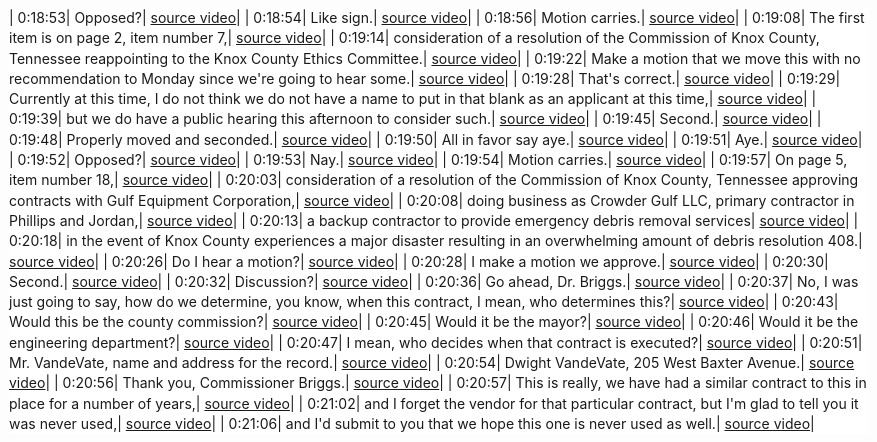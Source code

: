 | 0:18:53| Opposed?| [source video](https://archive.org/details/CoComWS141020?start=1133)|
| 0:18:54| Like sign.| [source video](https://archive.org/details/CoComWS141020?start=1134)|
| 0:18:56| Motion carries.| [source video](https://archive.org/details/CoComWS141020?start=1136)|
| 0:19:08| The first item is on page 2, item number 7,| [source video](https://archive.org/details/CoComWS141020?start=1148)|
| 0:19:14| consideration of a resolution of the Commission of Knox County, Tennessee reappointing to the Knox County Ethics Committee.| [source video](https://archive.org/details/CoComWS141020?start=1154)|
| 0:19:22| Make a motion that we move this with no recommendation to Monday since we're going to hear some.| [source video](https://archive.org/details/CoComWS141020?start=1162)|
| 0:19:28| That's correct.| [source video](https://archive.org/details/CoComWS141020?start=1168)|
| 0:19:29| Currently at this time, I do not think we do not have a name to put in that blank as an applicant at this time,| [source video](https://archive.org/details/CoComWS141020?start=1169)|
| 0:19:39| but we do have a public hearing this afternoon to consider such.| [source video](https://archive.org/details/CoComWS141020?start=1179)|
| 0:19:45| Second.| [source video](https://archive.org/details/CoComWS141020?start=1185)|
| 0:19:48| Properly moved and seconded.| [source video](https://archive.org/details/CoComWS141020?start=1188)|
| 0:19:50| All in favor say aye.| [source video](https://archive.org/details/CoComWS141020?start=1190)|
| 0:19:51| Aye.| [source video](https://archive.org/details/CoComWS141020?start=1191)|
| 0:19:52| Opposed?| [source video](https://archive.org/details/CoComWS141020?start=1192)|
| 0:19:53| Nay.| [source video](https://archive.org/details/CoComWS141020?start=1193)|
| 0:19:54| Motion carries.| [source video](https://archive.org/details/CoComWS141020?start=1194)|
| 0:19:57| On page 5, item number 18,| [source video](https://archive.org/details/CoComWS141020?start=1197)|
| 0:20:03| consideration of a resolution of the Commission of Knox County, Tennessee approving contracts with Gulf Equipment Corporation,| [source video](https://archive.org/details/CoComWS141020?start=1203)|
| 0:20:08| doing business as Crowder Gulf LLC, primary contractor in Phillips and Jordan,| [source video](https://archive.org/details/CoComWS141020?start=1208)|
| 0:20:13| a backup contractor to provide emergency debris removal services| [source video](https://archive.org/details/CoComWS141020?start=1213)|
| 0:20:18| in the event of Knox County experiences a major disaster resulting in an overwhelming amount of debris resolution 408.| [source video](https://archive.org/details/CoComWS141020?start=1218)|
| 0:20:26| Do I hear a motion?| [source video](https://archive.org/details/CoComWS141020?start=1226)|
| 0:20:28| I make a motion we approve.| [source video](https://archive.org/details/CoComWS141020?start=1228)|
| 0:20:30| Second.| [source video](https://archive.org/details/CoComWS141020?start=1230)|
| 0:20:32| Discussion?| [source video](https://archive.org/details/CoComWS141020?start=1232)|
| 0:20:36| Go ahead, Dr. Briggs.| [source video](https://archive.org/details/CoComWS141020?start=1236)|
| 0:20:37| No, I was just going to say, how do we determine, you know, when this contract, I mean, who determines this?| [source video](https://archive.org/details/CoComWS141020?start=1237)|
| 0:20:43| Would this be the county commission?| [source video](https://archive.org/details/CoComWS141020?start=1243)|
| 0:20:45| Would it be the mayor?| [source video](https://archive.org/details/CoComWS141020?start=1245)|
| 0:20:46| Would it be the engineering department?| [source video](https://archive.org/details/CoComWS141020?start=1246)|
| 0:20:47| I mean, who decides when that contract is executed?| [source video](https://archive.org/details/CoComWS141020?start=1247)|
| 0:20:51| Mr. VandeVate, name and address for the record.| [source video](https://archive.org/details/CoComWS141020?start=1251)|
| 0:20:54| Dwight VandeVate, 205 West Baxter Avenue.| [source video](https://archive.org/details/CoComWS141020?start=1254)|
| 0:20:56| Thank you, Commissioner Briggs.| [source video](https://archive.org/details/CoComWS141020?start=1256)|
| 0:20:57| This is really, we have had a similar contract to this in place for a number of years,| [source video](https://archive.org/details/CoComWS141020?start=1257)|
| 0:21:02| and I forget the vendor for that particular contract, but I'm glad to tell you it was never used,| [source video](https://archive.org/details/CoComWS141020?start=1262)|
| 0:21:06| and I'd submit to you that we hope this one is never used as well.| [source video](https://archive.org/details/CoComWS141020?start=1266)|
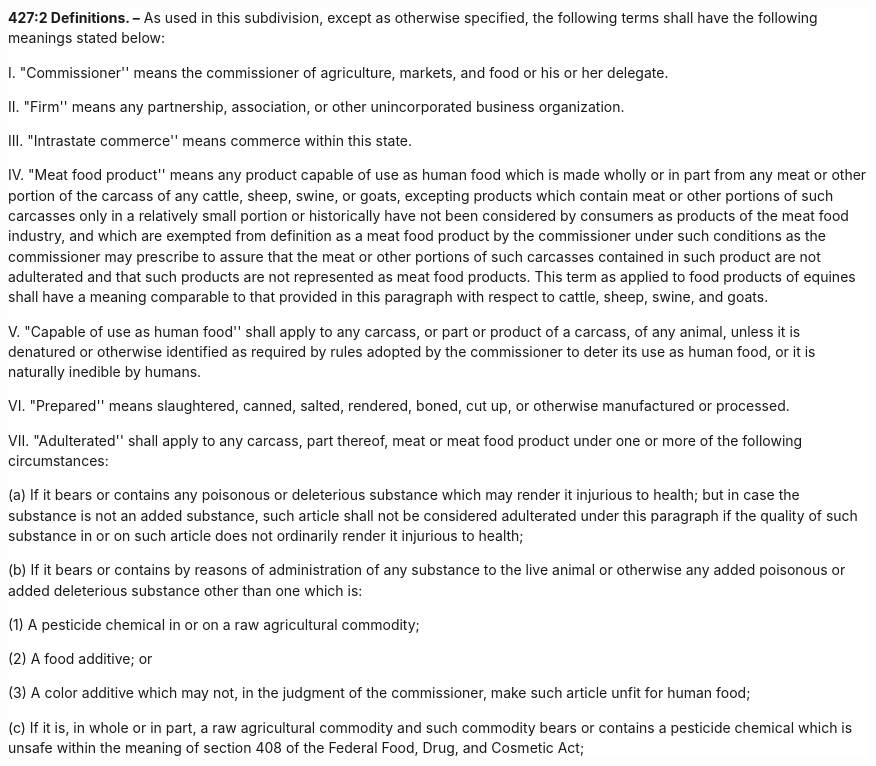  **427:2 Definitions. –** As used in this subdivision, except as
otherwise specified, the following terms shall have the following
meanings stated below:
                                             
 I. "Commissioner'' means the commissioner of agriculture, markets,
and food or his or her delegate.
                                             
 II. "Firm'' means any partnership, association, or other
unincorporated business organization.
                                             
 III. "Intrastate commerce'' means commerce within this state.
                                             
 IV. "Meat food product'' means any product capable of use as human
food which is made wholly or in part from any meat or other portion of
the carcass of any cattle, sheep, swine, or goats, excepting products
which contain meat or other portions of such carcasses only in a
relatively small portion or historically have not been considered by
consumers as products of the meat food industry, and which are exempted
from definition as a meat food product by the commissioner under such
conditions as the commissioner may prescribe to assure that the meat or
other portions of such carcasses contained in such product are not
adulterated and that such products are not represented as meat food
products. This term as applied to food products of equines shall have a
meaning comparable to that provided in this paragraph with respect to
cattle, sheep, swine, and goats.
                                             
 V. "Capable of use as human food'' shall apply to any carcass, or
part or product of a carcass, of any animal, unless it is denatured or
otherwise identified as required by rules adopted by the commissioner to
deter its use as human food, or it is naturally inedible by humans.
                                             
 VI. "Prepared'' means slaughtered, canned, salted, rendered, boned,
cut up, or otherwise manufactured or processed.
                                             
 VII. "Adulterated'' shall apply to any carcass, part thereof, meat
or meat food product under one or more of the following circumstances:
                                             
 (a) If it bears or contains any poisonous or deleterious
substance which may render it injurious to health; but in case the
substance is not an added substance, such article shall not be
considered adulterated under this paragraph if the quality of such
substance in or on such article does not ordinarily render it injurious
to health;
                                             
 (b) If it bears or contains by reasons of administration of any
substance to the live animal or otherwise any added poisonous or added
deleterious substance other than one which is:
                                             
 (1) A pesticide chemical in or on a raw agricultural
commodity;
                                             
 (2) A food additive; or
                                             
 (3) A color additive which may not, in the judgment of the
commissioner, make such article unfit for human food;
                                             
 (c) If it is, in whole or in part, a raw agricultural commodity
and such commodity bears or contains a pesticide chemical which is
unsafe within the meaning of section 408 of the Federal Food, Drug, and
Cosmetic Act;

—————

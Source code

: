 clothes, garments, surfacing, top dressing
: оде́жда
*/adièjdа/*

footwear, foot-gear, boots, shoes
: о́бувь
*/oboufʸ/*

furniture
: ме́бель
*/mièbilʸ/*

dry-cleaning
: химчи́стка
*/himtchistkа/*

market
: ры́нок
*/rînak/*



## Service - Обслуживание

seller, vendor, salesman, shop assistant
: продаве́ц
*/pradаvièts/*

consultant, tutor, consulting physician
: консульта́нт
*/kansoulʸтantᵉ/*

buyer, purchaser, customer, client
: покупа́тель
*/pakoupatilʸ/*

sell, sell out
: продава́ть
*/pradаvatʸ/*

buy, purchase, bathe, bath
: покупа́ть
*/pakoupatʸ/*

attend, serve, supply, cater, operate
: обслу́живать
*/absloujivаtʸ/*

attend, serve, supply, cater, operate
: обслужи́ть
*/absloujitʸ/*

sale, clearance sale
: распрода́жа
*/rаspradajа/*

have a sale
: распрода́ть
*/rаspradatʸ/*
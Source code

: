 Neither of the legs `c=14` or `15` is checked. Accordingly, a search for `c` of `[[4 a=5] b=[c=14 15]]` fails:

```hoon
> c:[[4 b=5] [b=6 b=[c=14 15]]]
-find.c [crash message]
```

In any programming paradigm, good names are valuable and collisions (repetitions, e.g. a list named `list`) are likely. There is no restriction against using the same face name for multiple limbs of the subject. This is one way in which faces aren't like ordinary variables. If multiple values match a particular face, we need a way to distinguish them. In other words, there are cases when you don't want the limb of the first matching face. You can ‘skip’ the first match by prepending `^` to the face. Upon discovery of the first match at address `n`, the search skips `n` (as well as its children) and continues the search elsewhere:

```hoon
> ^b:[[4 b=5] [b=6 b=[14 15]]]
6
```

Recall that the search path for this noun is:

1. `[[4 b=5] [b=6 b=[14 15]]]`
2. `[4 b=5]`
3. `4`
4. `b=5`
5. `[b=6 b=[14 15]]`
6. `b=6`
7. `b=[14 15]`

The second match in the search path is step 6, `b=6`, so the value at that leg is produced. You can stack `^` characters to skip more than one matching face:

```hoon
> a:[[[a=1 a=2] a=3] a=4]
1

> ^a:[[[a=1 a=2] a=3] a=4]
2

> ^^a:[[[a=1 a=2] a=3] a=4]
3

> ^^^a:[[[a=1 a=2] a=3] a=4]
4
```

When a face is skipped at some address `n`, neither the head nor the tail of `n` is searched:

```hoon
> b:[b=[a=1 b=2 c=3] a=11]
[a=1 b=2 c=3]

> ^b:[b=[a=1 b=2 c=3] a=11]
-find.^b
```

—————

## [Activity]
Everything above from the line containing "0:20:45| Would it" down to the line containing "Dwight VandeVate, 205" should be copied exactly, both end lines included, and nothing else.

## [Task solution]
| 0:20:45| Would it be the mayor?| [source video](https://archive.org/details/CoComWS141020?start=1245)|
| 0:20:46| Would it be the engineering department?| [source video](https://archive.org/details/CoComWS141020?start=1246)|
| 0:20:47| I mean, who decides when that contract is executed?| [source video](https://archive.org/details/CoComWS141020?start=1247)|
| 0:20:51| Mr. VandeVate, name and address for the record.| [source video](https://archive.org/details/CoComWS141020?start=1251)|
| 0:20:54| Dwight VandeVate, 205 West Baxter Avenue.| [source video](https://archive.org/details/CoComWS141020?start=1254)|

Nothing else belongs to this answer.